Date Written: January 8, 2016

Abstract

Everyone knows that it is far too easy to get a (bad) patent. Fingers often point to the U.S. Patent and Trademark Office (PTO), which is often criticized for making awful patenting decisions. Legal scholars have offered several reasons for the quality problem, including low substantive standards for patentability and problems with the PTO’s inner workings, decision-making, and policy choices.
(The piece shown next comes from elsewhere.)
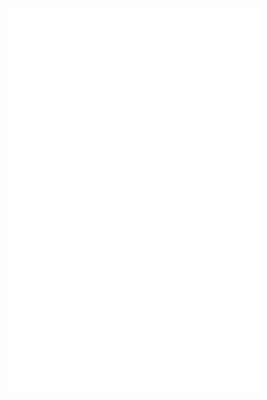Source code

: <img align="center" src="/my-metrics.svg" alt="Metrics" width="400">
<img align="center" src="/my-metrics-1.svg" alt="Metrics" width="400">
<img align="center" src="/metrics.plugin.chess.svg" alt="Metrics" width="400">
This Article offers a very different explanation for the patent quality problem. Drawing attention to what happens inside the PTO is clearly the correct locus; however, any serious headway toward improving patent quality must focus more directly on patent examination. My basic claim is that the PTO issues low-quality patents primarily because of a confluence of three asymmetries — proof, information, and legal — that exist in the current patent examination paradigm. I explain how these asymmetries tip the scales of patentability so far in the applicant’s favor that anyone who seeks a patent on anything usually gets one. I propose a new patent examination regime which would eliminate the three asymmetries, derail frivolous filings, and make a patent grant far from guaranteed. Rebalancing the scales of patentability would improve patent quality and promote broader goals of patent policy.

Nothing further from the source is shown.